Dagger owned by Ottoman Princess and poet married to Grand Vizier for sale @ Bonhams

Dagger_1

The dagger is estimated to sell for £3,000-4,000 at Bonhams in New Bond Street. Photo: Bonhams.

LONDON.- A miniature dagger set with gems and carrying the Imperial monogram of HIH Princess Adile Sultana (1825-1898) will be sold at the next Bonhams Indian and Islamic sale on October 4th in London. The dagger is estimated to sell for £3,000-4,000 at Bonhams in New Bond Street. This is one of the more affordable items in the sale which also features a selection of Mughal jewelled pendants at £30,000 to £100,000, a 16th Century Iznik flask at £60,000 to £80,000 and a Zand celestial globe (star map) at £40,000 to £60,000.

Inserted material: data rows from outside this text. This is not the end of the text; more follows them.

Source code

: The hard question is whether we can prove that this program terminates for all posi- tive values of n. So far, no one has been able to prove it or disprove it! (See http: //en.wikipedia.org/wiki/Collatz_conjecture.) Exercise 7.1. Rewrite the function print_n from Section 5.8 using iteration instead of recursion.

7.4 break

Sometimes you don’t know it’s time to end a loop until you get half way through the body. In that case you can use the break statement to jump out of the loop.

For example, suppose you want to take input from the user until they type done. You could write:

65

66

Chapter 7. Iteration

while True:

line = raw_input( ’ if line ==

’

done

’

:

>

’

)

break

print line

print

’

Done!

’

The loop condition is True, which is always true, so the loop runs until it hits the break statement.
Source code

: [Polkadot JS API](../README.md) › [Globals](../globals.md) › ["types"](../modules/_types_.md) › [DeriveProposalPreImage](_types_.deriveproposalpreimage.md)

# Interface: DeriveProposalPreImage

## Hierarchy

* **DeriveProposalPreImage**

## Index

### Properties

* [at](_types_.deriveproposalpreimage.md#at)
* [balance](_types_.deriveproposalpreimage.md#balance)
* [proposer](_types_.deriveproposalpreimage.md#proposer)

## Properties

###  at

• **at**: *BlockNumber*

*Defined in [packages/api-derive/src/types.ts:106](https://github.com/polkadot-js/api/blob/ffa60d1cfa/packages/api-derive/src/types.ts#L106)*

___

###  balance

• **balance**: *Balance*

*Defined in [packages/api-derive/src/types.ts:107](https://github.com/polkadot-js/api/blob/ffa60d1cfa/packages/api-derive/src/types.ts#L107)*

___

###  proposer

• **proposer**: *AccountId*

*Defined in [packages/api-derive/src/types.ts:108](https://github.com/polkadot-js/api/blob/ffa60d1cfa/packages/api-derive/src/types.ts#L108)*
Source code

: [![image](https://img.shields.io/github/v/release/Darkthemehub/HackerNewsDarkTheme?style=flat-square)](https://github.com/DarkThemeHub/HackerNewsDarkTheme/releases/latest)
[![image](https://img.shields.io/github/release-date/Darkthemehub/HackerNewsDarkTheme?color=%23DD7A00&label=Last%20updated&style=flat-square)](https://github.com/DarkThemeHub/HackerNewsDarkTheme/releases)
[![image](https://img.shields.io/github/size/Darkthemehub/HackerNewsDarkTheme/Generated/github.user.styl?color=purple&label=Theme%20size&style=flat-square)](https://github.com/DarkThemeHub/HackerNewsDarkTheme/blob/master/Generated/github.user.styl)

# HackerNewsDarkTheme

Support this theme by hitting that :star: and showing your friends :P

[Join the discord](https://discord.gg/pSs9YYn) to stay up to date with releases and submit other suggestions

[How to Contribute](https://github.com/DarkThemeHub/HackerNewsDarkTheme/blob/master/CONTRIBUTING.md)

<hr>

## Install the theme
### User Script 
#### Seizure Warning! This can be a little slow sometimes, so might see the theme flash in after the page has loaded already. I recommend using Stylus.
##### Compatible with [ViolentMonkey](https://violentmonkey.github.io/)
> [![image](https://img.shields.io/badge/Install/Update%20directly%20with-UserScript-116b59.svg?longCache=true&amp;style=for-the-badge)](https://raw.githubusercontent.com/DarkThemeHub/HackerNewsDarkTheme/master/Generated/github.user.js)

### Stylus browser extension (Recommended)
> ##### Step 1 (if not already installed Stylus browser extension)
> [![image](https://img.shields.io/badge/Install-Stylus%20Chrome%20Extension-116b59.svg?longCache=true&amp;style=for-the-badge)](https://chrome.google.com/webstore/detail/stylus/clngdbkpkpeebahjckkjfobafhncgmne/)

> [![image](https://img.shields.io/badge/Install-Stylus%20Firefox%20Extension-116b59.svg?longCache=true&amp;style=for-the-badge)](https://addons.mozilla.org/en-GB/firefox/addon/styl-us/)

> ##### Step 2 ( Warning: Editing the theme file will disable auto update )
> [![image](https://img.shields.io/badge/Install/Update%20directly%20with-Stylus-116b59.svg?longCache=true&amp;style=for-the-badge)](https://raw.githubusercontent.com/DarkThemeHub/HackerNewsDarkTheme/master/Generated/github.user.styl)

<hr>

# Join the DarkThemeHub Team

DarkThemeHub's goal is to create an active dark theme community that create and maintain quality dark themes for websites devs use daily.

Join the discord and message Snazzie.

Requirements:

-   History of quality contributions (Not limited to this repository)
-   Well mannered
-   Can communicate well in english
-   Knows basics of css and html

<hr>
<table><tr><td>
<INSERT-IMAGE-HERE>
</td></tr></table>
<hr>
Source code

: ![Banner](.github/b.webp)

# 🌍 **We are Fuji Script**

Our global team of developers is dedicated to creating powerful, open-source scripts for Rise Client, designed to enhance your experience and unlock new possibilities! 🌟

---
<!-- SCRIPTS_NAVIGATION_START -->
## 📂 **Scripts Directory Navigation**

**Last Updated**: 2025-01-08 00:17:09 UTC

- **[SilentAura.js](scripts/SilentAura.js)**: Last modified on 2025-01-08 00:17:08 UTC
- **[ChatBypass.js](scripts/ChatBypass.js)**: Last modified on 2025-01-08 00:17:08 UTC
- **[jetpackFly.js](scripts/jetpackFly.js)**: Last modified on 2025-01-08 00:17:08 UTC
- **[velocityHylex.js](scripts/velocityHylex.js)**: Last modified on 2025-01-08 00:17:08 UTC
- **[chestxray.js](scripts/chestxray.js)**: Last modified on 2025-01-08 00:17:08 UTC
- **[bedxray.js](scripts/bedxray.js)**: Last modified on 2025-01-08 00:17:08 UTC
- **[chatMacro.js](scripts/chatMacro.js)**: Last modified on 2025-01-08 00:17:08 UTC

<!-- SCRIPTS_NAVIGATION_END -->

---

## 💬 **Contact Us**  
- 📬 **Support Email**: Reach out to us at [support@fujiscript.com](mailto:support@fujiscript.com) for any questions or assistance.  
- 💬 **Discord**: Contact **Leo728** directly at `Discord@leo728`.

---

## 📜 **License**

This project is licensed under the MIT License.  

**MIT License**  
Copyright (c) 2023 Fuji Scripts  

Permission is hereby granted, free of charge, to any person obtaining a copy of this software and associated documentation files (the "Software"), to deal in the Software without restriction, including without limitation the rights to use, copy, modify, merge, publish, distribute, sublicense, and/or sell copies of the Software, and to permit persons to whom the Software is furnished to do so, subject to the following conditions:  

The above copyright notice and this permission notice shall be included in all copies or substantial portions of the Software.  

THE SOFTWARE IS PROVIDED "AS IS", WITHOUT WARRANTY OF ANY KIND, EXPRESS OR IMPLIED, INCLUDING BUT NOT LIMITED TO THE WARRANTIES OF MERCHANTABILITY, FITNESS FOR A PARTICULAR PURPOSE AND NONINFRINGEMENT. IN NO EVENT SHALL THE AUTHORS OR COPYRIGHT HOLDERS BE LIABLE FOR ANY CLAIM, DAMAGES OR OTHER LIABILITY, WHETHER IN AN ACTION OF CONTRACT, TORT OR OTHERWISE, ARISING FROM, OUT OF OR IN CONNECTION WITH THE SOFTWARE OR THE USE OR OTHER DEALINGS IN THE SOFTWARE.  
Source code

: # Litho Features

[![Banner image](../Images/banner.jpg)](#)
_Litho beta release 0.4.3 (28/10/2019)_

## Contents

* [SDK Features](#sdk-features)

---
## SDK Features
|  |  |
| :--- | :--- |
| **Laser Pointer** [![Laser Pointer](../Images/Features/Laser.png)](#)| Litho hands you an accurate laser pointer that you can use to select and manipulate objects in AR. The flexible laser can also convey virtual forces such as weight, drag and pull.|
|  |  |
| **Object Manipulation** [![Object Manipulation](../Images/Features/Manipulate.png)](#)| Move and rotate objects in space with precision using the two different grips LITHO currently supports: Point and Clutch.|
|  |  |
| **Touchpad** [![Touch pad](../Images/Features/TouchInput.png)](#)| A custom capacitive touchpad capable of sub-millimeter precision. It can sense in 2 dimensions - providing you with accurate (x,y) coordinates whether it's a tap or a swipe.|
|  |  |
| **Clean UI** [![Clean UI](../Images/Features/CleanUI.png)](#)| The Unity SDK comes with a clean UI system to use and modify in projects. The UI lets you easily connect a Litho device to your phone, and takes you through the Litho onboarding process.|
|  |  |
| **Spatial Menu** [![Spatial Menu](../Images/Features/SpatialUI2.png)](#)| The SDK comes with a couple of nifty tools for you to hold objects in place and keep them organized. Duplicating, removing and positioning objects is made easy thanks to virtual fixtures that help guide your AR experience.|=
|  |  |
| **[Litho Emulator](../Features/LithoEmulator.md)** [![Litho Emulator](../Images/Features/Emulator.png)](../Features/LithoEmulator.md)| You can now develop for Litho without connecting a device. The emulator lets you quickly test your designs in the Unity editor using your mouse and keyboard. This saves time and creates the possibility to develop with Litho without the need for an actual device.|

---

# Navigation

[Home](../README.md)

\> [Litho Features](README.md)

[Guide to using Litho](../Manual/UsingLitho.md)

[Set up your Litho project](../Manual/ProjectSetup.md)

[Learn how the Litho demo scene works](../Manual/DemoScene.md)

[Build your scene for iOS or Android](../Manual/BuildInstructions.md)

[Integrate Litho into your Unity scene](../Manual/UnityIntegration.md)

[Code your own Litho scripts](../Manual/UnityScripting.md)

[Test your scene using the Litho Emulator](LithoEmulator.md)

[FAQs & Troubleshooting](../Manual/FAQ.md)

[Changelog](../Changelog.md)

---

Princess Adile Sultana is best known for her poetry, philanthropy and her tragic life. Her poems are important as they shed light on palace life and the administration of the Ottoman Empire.

Her little dagger, most probably used as a letter-opener, has a green glass hilt set with rubies and emeralds and a gold damascened blade. The gilt scabbard is set with further rubies and emeralds and chased to depict a trailing vine. Its design is based on a 17th Century prototype, an emerald-hilted example of which can be seen in the collection of Topkapi Saray in Istanbul, Turkey.

Princess Adile Sultana was the daughter of Sultan Mahmud II (1785-1839) and sister of the Sultans Abdulmecid I and Abdulaziz. She was an Ottoman princess, a renowned female Diwan poet and a philanthropist. Born in Constantinople, Adile Sultana lost her mother at a very young age, and was raised by Nevfidan Kadın, the chief sultana in the palace. She received a high standard of education and was, like her father, very interested in the arts.

In 1845, Adile Sultana married the commander of the fleet Kapudan-i Derya Mehmed Ali Pasha, who served briefly as Grand Vizier to Sultan Abdulmecid (1823-1861). She lost her three children and later her husband in 1868. She composed a poem about the murder of her younger brother Sultan Abdulaziz (1830-1876), officially deemed a suicide. In deep mourning, she entered the order of Naqshbandi and devoted herself to
charitable activities before her death in 1898. She was interned in the mausoleum of her husband in Eyüp, İstanbul.

Adile Sultana's literary works were as successful as Leyla Hanım and Fıtnat Hanım, two renowned female poets of her era. However, She also assisted in publishing the printed version of the Divan of Suleyman the Magnificent (1494-1566). A compilation of her poetry "Adile Sultan's Divan" was published in 1996.